Q & A: Rectal Prolapse after
Long-term Laxative Use
Q. One of my patients with anorexia nervosa binge/purge type who has always complained of constipation and who in the past used large quantities of laxative tablets was recently diagnosed with rectal prolapse. What sort of condition is that? Is that common in patients with eating disorders? (JH, Philadelphia)
A. While not a common feature of eating disorders, cases of rectal prolapse have certainly been reported in the literature, primarily in patients with anorexia nervosa of the binge/purge type, but also in patients with bulimia nervosa, particularly those who suffer from irritable bowel syndrome (IBS), chronic constipation, and laxative abuse (Dis Colon Rectum 1997; 40:1382; IJED 2011; 44:95).
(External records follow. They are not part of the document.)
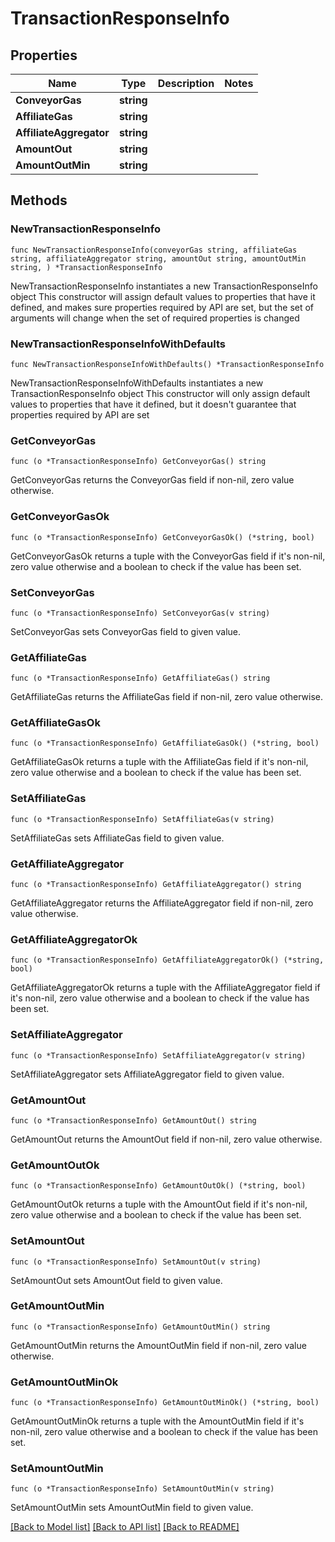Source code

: # TransactionResponseInfo

## Properties

Name | Type | Description | Notes
------------ | ------------- | ------------- | -------------
**ConveyorGas** | **string** |  | 
**AffiliateGas** | **string** |  | 
**AffiliateAggregator** | **string** |  | 
**AmountOut** | **string** |  | 
**AmountOutMin** | **string** |  | 

## Methods

### NewTransactionResponseInfo

`func NewTransactionResponseInfo(conveyorGas string, affiliateGas string, affiliateAggregator string, amountOut string, amountOutMin string, ) *TransactionResponseInfo`

NewTransactionResponseInfo instantiates a new TransactionResponseInfo object
This constructor will assign default values to properties that have it defined,
and makes sure properties required by API are set, but the set of arguments
will change when the set of required properties is changed

### NewTransactionResponseInfoWithDefaults

`func NewTransactionResponseInfoWithDefaults() *TransactionResponseInfo`

NewTransactionResponseInfoWithDefaults instantiates a new TransactionResponseInfo object
This constructor will only assign default values to properties that have it defined,
but it doesn't guarantee that properties required by API are set

### GetConveyorGas

`func (o *TransactionResponseInfo) GetConveyorGas() string`

GetConveyorGas returns the ConveyorGas field if non-nil, zero value otherwise.

### GetConveyorGasOk

`func (o *TransactionResponseInfo) GetConveyorGasOk() (*string, bool)`

GetConveyorGasOk returns a tuple with the ConveyorGas field if it's non-nil, zero value otherwise
and a boolean to check if the value has been set.

### SetConveyorGas

`func (o *TransactionResponseInfo) SetConveyorGas(v string)`

SetConveyorGas sets ConveyorGas field to given value.


### GetAffiliateGas

`func (o *TransactionResponseInfo) GetAffiliateGas() string`

GetAffiliateGas returns the AffiliateGas field if non-nil, zero value otherwise.

### GetAffiliateGasOk

`func (o *TransactionResponseInfo) GetAffiliateGasOk() (*string, bool)`

GetAffiliateGasOk returns a tuple with the AffiliateGas field if it's non-nil, zero value otherwise
and a boolean to check if the value has been set.

### SetAffiliateGas

`func (o *TransactionResponseInfo) SetAffiliateGas(v string)`

SetAffiliateGas sets AffiliateGas field to given value.


### GetAffiliateAggregator

`func (o *TransactionResponseInfo) GetAffiliateAggregator() string`

GetAffiliateAggregator returns the AffiliateAggregator field if non-nil, zero value otherwise.

### GetAffiliateAggregatorOk

`func (o *TransactionResponseInfo) GetAffiliateAggregatorOk() (*string, bool)`

GetAffiliateAggregatorOk returns a tuple with the AffiliateAggregator field if it's non-nil, zero value otherwise
and a boolean to check if the value has been set.

### SetAffiliateAggregator

`func (o *TransactionResponseInfo) SetAffiliateAggregator(v string)`

SetAffiliateAggregator sets AffiliateAggregator field to given value.


### GetAmountOut

`func (o *TransactionResponseInfo) GetAmountOut() string`

GetAmountOut returns the AmountOut field if non-nil, zero value otherwise.

### GetAmountOutOk

`func (o *TransactionResponseInfo) GetAmountOutOk() (*string, bool)`

GetAmountOutOk returns a tuple with the AmountOut field if it's non-nil, zero value otherwise
and a boolean to check if the value has been set.

### SetAmountOut

`func (o *TransactionResponseInfo) SetAmountOut(v string)`

SetAmountOut sets AmountOut field to given value.


### GetAmountOutMin

`func (o *TransactionResponseInfo) GetAmountOutMin() string`

GetAmountOutMin returns the AmountOutMin field if non-nil, zero value otherwise.

### GetAmountOutMinOk

`func (o *TransactionResponseInfo) GetAmountOutMinOk() (*string, bool)`

GetAmountOutMinOk returns a tuple with the AmountOutMin field if it's non-nil, zero value otherwise
and a boolean to check if the value has been set.

### SetAmountOutMin

`func (o *TransactionResponseInfo) SetAmountOutMin(v string)`

SetAmountOutMin sets AmountOutMin field to given value.



[[Back to Model list]](../README.md#documentation-for-models) [[Back to API list]](../README.md#documentation-for-api-endpoints) [[Back to README]](../README.md)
Rectal prolapse consists of the protrusion of rectal muscle wall beyond the verge (opening) of the anus. Factors contributing to the chronic constipation include poor diet and inadequate fiber, dehydration, and a variety of other constitutional and external causes including the anticholingeric effects of some medications. The increased intra-abdominal pressures associated with vomiting are also thought to possibly contribute to the mechanism of prolapse. In rare instances patients have been known to engage in "rectal purging," i.e., intrarectal digital dilatation to help relieve the constipation, or for the sensation (IJED 2012; 45:456). Little is known about this phenomenon since few clinicians routinely ask patients about this behavior, and shame is likely to prevent many patients from talking to their clinicians about this practice.
Treating rectal prolapse usually requires surgery, but to prevent future recurrences steps are needed to reduce constipation (and rectal digitation in instances where the patient is practicing this behavior).